(Saved data entries)
"""

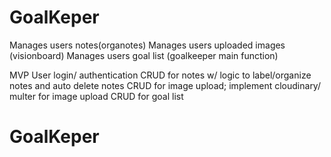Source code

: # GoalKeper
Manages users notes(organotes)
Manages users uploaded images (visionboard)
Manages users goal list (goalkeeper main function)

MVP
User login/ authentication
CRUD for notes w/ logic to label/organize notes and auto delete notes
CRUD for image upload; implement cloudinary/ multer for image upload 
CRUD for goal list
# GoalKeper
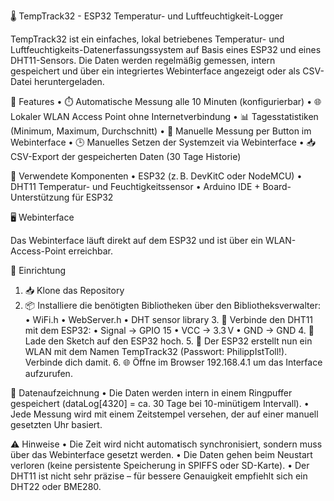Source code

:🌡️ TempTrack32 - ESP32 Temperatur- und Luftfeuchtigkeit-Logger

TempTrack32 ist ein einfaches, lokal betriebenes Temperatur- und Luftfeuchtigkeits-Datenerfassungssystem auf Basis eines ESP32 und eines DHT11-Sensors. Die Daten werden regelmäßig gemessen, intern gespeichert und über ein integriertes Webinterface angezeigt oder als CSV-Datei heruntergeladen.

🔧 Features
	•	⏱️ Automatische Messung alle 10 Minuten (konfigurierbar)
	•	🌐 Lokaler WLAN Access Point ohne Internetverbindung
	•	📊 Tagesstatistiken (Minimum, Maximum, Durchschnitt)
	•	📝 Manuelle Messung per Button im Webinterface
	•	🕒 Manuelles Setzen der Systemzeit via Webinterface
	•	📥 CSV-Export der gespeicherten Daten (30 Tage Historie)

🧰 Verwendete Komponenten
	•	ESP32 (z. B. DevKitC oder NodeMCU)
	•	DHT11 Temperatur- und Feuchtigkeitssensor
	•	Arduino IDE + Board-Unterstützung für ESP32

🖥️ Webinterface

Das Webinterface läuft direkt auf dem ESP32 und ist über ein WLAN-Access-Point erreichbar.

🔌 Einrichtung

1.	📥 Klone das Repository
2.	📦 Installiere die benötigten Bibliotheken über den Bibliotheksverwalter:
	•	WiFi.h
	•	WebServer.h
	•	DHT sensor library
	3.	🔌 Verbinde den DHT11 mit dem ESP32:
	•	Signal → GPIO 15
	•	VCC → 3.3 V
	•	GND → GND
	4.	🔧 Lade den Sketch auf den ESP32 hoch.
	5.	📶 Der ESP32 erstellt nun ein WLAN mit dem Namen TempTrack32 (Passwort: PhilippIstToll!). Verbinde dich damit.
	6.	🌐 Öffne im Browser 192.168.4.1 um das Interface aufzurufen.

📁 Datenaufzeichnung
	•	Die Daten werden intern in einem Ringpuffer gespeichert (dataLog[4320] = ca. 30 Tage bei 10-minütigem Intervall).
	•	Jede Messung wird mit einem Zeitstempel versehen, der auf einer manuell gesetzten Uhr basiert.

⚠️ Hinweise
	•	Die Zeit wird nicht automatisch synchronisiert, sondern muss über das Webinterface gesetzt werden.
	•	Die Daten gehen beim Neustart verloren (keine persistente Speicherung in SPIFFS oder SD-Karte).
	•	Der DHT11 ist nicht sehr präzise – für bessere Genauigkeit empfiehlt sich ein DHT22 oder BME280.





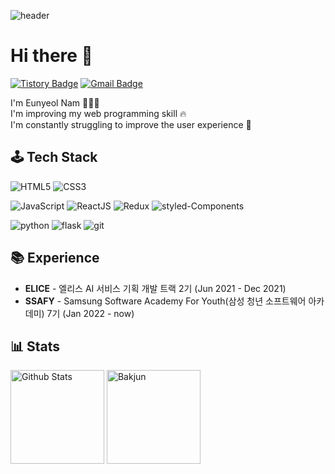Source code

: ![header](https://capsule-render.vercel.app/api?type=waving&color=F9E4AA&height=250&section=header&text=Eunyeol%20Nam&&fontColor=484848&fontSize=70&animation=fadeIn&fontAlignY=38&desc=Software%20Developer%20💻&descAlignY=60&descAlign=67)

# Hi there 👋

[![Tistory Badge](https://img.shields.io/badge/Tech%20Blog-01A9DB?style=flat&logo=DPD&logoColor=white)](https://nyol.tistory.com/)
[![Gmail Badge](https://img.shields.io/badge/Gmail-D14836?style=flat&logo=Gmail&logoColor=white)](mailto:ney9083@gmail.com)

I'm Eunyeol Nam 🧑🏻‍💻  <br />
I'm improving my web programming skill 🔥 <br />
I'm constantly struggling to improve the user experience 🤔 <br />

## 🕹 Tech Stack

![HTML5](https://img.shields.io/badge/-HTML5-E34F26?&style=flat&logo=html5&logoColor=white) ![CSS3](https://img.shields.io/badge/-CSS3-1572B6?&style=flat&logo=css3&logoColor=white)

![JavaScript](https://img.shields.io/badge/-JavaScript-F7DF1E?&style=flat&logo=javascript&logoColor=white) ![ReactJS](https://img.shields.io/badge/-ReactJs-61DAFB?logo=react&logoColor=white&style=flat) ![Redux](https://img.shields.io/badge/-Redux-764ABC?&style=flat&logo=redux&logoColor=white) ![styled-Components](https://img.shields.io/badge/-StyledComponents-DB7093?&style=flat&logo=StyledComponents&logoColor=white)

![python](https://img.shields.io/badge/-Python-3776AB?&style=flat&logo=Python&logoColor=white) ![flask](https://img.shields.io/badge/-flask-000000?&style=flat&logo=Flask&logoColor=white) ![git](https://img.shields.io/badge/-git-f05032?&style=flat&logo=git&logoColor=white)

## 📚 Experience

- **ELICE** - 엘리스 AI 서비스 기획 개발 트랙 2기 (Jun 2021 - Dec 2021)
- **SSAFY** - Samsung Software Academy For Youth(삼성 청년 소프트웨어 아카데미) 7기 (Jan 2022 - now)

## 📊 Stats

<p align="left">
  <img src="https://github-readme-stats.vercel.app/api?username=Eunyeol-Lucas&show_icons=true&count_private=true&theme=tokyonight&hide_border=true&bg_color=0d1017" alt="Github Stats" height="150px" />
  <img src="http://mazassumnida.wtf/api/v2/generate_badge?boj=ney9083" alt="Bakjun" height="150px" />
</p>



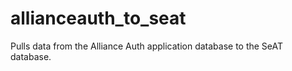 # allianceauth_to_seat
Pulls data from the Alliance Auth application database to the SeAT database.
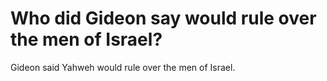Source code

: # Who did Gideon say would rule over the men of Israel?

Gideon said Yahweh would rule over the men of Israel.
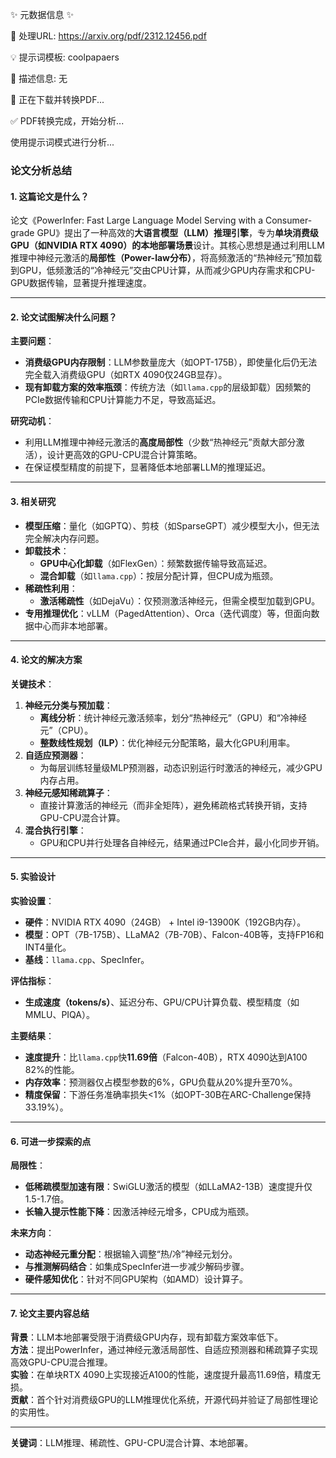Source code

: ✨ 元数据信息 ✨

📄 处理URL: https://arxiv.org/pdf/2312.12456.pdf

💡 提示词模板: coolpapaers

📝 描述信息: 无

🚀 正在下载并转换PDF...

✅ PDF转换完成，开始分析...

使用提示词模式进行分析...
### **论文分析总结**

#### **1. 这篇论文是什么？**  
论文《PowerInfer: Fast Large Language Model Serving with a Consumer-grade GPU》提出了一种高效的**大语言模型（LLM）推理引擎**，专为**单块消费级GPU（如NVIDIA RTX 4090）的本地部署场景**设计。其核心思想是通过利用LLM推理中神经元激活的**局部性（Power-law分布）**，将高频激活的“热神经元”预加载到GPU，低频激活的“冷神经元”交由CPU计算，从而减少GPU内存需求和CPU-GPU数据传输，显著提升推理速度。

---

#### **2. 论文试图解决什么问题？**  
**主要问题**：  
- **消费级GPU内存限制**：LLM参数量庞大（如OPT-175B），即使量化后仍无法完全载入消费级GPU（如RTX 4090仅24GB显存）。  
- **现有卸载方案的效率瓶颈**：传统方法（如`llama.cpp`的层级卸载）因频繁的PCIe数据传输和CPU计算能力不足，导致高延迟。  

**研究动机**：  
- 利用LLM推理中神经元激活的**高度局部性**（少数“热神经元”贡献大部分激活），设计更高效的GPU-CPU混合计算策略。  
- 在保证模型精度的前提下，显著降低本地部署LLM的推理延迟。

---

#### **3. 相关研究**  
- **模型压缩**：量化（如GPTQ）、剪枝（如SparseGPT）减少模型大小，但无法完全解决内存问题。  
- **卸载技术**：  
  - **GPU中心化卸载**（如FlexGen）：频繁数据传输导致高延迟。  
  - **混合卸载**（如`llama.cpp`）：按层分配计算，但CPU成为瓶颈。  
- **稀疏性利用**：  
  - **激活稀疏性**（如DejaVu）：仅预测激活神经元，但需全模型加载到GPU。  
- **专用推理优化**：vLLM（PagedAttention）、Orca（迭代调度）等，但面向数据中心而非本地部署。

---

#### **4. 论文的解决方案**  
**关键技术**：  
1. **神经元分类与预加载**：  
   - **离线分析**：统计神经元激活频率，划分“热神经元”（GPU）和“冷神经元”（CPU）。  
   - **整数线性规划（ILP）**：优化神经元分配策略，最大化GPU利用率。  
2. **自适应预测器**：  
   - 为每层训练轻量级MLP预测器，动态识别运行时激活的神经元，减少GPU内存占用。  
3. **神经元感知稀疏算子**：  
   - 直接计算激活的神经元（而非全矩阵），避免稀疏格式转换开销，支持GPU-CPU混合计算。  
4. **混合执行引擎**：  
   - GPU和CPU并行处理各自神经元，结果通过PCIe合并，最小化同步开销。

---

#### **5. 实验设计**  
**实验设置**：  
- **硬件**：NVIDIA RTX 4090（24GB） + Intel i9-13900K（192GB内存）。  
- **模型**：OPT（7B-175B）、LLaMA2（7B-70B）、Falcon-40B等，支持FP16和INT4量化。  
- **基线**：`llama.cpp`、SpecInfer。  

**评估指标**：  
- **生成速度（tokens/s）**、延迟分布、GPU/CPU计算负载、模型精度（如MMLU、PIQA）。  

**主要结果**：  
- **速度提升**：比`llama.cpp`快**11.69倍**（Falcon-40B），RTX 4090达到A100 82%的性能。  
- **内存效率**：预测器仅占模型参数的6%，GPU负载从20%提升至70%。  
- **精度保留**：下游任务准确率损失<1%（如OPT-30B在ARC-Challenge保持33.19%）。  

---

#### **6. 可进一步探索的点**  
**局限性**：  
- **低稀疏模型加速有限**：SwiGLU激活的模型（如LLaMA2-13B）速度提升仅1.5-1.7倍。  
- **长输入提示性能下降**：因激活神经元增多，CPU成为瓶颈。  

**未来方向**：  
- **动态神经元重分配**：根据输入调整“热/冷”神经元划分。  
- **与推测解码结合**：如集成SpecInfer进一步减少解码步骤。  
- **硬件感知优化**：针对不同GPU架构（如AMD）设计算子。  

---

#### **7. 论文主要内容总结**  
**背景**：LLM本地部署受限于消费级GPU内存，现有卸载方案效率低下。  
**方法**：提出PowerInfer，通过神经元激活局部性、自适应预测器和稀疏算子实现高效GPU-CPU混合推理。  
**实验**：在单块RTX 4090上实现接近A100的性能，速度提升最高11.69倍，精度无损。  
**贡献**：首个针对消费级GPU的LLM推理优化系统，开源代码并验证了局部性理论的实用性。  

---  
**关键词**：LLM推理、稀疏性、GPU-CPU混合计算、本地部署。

"""

◆ Instructions to follow:
Please find every line in the records above that holds the word "Temperatur" and copy it.

◆ Result of the exercise:
:🌡️ TempTrack32 - ESP32 Temperatur- und Luftfeuchtigkeit-Logger
TempTrack32 ist ein einfaches, lokal betriebenes Temperatur- und Luftfeuchtigkeits-Datenerfassungssystem auf Basis eines ESP32 und eines DHT11-Sensors. Die Daten werden regelmäßig gemessen, intern gespeichert und über ein integriertes Webinterface angezeigt oder als CSV-Datei heruntergeladen.
	•	DHT11 Temperatur- und Feuchtigkeitssensor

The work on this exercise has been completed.